A captivating (at first) classic isometric RPG, suffering from metagame fixation. Get it, enjoy it while it's fun, drop it when it becomes tiresome.
The good: The game has magnificent world building. The setting, the well-designed society within, their history and changes they undergo are all master work, just asking to sink your teeth in and explore. The RPG mechnics - character customisation, equipment variety, crafting - are all very rich and varied.
The bad: The game has obsession with combat, character builds and metagame comparable only with Diablo 2, and the metageme is not even intuitive. Trying to just have real-life idea what your character will be good at and running with it is recipe for diseaster. If you like to research cookie-cutter builds in internet for hours before you make your first character, and research equipment needed for enemy types before entering the area (or learn that by trial and error) this is the perfect game for you.

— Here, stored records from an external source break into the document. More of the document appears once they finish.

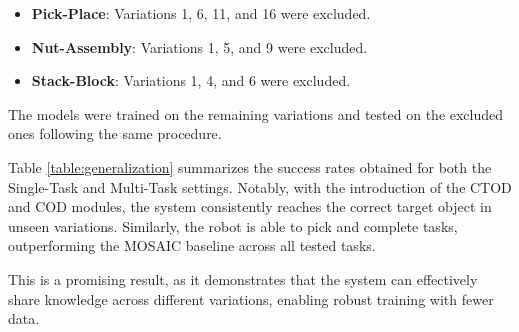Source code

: \begin{itemize}
    \item \textbf{Pick-Place}: Variations 1, 6, 11, and 16 were excluded.
    \item \textbf{Nut-Assembly}: Variations 1, 5, and 9 were excluded.
    \item \textbf{Stack-Block}: Variations 1, 4, and 6 were excluded.
\end{itemize}

The models were trained on the remaining variations and tested on the excluded ones following the same procedure.

Table \ref{table:generalization} summarizes the success rates obtained for both the Single-Task and Multi-Task settings. Notably, with the introduction of the CTOD and COD modules, the system consistently reaches the correct target object in unseen variations. Similarly, the robot is able to pick and complete tasks, outperforming the MOSAIC baseline across all tested tasks.

This is a promising result, as it demonstrates that the system can effectively share knowledge across different variations, enabling robust training with fewer data.


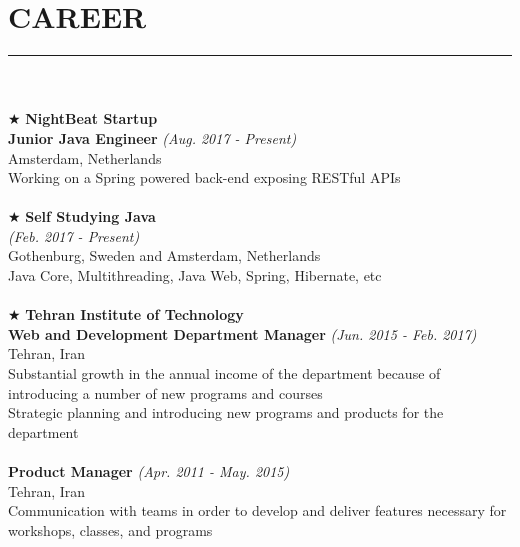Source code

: \documentclass[10pt,a4paper]{article}
\begin{document}
\section{CAREER}
\noindent\rule {18.0cm}{0.2pt} \\ \\
$\bigstar$ \hspace{0.1cm} \large \textbf{NightBeat Startup} \\
\indent \small \textbf{Junior Java Engineer} \textsl{(Aug. 2017 - Present)} \\
\indent \textnormal{Amsterdam, Netherlands} \\
\indent \textbullet \hspace{0.05cm} Working on a Spring powered back-end exposing RESTful APIs \\
\\
$\bigstar$ \hspace{0.1cm} \large \textbf{Self Studying Java} \\
\indent \small \textsl{(Feb. 2017 - Present)} \\
\indent \textnormal{Gothenburg, Sweden and Amsterdam, Netherlands} \\
\indent \textbullet \hspace{0.05cm} Java Core, Multithreading, Java Web, Spring, Hibernate, etc \\
\\
$\bigstar$ \hspace{0.1cm} \large \textbf{Tehran Institute of Technology} \\
\indent \small \textbf{Web and Development Department Manager} \textsl{(Jun. 2015 - Feb. 2017)} \\
\indent \textnormal{Tehran, Iran} \\
\indent \textbullet \hspace{0.05cm} Substantial growth in the annual income of the department because of introducing a number of new programs and courses \\
\indent \textbullet \hspace{0.05cm} Strategic planning and introducing new programs and products for the department \\
\\
\indent \small \textbf{Product Manager} \textsl{(Apr. 2011 - May. 2015)} \\
\indent \textnormal{Tehran, Iran} \\
\indent \textbullet \hspace{0.05cm} Communication with teams in order to develop and deliver features necessary for workshops, classes, and programs \\
\end{document}
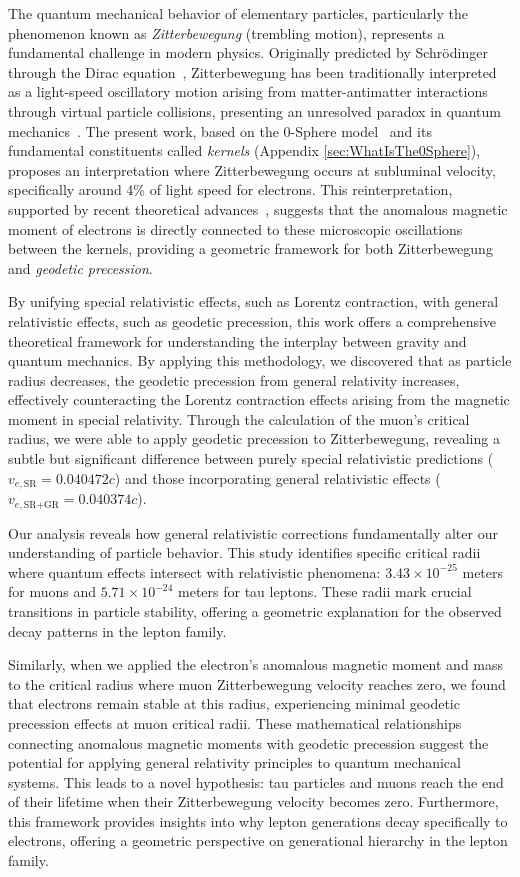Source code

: \documentclass[%
 reprint,
 amsmath,amssymb,
 aps,
]{revtex4-1}
\numberwithin{equation}{section}%
\begin{document}
The quantum mechanical behavior of elementary particles, particularly the phenomenon known as \textit{Zitterbewegung} (trembling motion), represents a fundamental challenge in modern physics. Originally predicted by Schrödinger through the Dirac equation~\cite{Schrodinger1930}, Zitterbewegung has been traditionally interpreted as a light-speed oscillatory motion arising from matter-antimatter interactions through virtual particle collisions, presenting an unresolved paradox in quantum mechanics~\cite{Barut1981}. The present work, based on the 0-Sphere model~\cite{Hanamura2018} and its fundamental constituents called \textit{kernels} (Appendix \ref{sec:WhatIsThe0Sphere}), proposes an interpretation where Zitterbewegung occurs at subluminal velocity, specifically around 4\% of light speed for electrons. This reinterpretation, supported by recent theoretical advances~\cite{Hanamura2023}, suggests that the anomalous magnetic moment of electrons is directly connected to these microscopic oscillations between the kernels, providing a geometric framework for both Zitterbewegung and \textit{geodetic precession}.

By unifying special relativistic effects, such as Lorentz contraction, with general relativistic effects, such as geodetic precession, this work offers a comprehensive theoretical framework for understanding the interplay between gravity and quantum mechanics. By applying this methodology, we discovered that as particle radius decreases, the geodetic precession from general relativity increases, effectively counteracting the Lorentz contraction effects arising from the magnetic moment in special relativity. Through the calculation of the muon's critical radius, we were able to apply geodetic precession to Zitterbewegung, revealing a subtle but significant difference between purely special relativistic predictions ($v_{e,\text{SR}} = 0.040472c$) and those incorporating general relativistic effects ($v_{e,\text{SR+GR}} = 0.040374c$).

Our analysis reveals how general relativistic corrections fundamentally alter our understanding of particle behavior. This study identifies specific critical radii where quantum effects intersect with relativistic phenomena: $3.43 \times 10^{-25}$ meters for muons and $5.71 \times 10^{-24}$ meters for tau leptons. These radii mark crucial transitions in particle stability, offering a geometric explanation for the observed decay patterns in the lepton family.

Similarly, when we applied the electron's anomalous magnetic moment and mass to the critical radius where muon Zitterbewegung velocity reaches zero, we found that electrons remain stable at this radius, experiencing minimal geodetic precession effects at muon critical radii. These mathematical relationships connecting anomalous magnetic moments with geodetic precession suggest the potential for applying general relativity principles to quantum mechanical systems. This leads to a novel hypothesis: tau particles and muons reach the end of their lifetime when their Zitterbewegung velocity becomes zero. Furthermore, this framework provides insights into why lepton generations decay specifically to electrons, offering a geometric perspective on generational hierarchy in the lepton family.
\end{document}
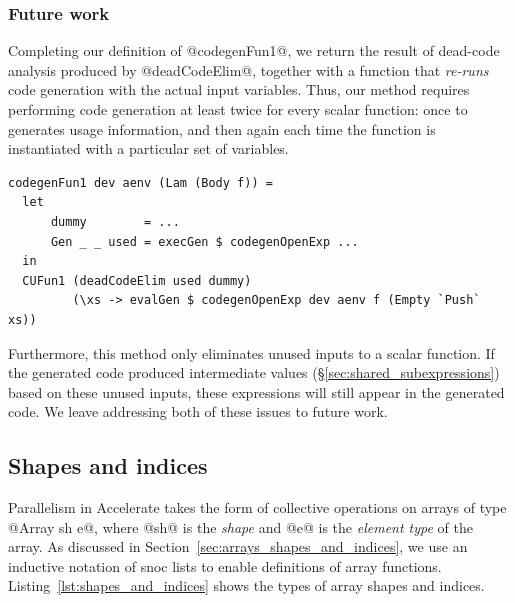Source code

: \subsubsection{Future work}

Completing our definition of @codegenFun1@, we return the result of
dead-code analysis produced by @deadCodeElim@, together with a function
that \emph{re-runs} code generation with the actual input variables. Thus, our
method requires performing code generation at least twice for every scalar
function: once to generates usage information, and then again each time the
function is instantiated with a particular set of variables.
%
\begin{lstlisting}[style=haskell,firstnumber=7]
codegenFun1 dev aenv (Lam (Body f)) =
  let
      dummy        = ...
      Gen _ _ used = execGen $ codegenOpenExp ...
  in
  CUFun1 (deadCodeElim used dummy)
         (\xs -> evalGen $ codegenOpenExp dev aenv f (Empty `Push` xs))
\end{lstlisting}

Furthermore, this method only eliminates unused inputs to a scalar function. If
the generated code produced intermediate values
(\S\ref{sec:shared_subexpressions}) based on these unused inputs, these
expressions will still appear in the generated code. We leave addressing both of
these issues to future work.


\subsection{Shapes and indices}

\cg[shapes|(]{}

Parallelism in Accelerate takes the form of collective operations on arrays of
type @Array sh e@, where @sh@ is the \emph{shape} and @e@ is the \emph{element
type} of the array. As discussed in Section~\ref{sec:arrays_shapes_and_indices},
we use an inductive notation of snoc lists to enable 
definitions of array functions. Listing~\ref{lst:shapes_and_indices} shows the
types of array shapes and indices.

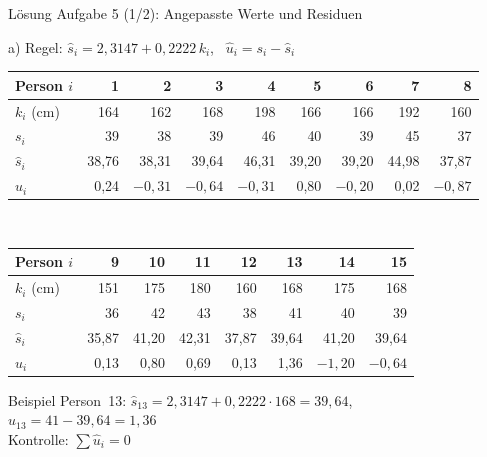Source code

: \documentclass[aspectratio=169,11pt]{beamer}
\begin{document}
\begin{frame}{Lösung Aufgabe 5 (1/2): Angepasste Werte und Residuen}
  \begin{block}{a) Regel: $\hat{s}_i = 2{,}3147 + 0{,}2222\,k_i$, \ $\hat{u}_i = s_i - \hat{s}_i$}
    \begin{center}
      \footnotesize
      \renewcommand{\arraystretch}{1.0}
      \begin{tabular}{l*{8}{r}}
        \toprule
        Person $i$  & 1 & 2 & 3 & 4 & 5 & 6 & 7 & 8 \\
        \midrule
        $k_i$ (cm)  & 164 & 162 & 168 & 198 & 166 & 166 & 192 & 160 \\
        $s_i$       & 39 & 38 & 39 & 46 & 40 & 39 & 45 & 37 \\
        $\hat{s}_i$ & 38,76 & 38,31 & 39,64 & 46,31 & 39,20 & 39,20 & 44,98 & 37,87 \\
        $\hat{u}_i$ & 0,24 & $-0{,}31$ & $-0{,}64$ & $-0{,}31$ & 0,80 & $-0{,}20$ & 0,02 & $-0{,}87$ \\
        \bottomrule
      \end{tabular}\\[3pt]
      \begin{tabular}{l*{7}{r}}
        \toprule
        Person $i$  & 9 & 10 & 11 & 12 & 13 & 14 & 15 \\
        \midrule
        $k_i$ (cm)  & 151 & 175 & 180 & 160 & 168 & 175 & 168 \\
        $s_i$       & 36 & 42 & 43 & 38 & 41 & 40 & 39 \\
        $\hat{s}_i$ & 35,87 & 41,20 & 42,31 & 37,87 & 39,64 & 41,20 & 39,64 \\
        $\hat{u}_i$ & 0,13 & 0,80 & 0,69 & 0,13 & 1,36 & $-1{,}20$ & $-0{,}64$ \\
        \bottomrule
      \end{tabular}
    \end{center}
    \vspace{-4pt}
    \small Beispiel Person~13: $\hat{s}_{13} = 2{,}3147 + 0{,}2222 \cdot 168 = 39{,}64$,
    \ $\hat{u}_{13} = 41 - 39{,}64 = 1{,}36$\\ Kontrolle: $\sum \hat{u}_i = 0$ \checkmark
  \end{block}
\end{frame}
\end{document}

The ugly: The well designed world is inhabited by very shallow characters; roleplaying parts are as poor as exposition is rich. NPCs are more plot devices / quest milestones / exposition tubes than people having their own lives. The interpersonal relations in game pretty much ammount to persuading / intimidating someone to let you down a new quest branch. I find myself actually caring more about how setting came to exist in current state than what next will happen to "people" living in it now. The setting is perfect for story-driven game, but the potential is wasted to make room for metagame and grinding. The level cap is absurdly low, too, so you can max your level (and lose motivation to go forward) well before the game ends - leaving you only with main quest and grinding through fights as late gameplay experience. The factions and story choices are cosmetic as well, so the only replay value is experiencing the same story with new character build, handling the same fights in new way.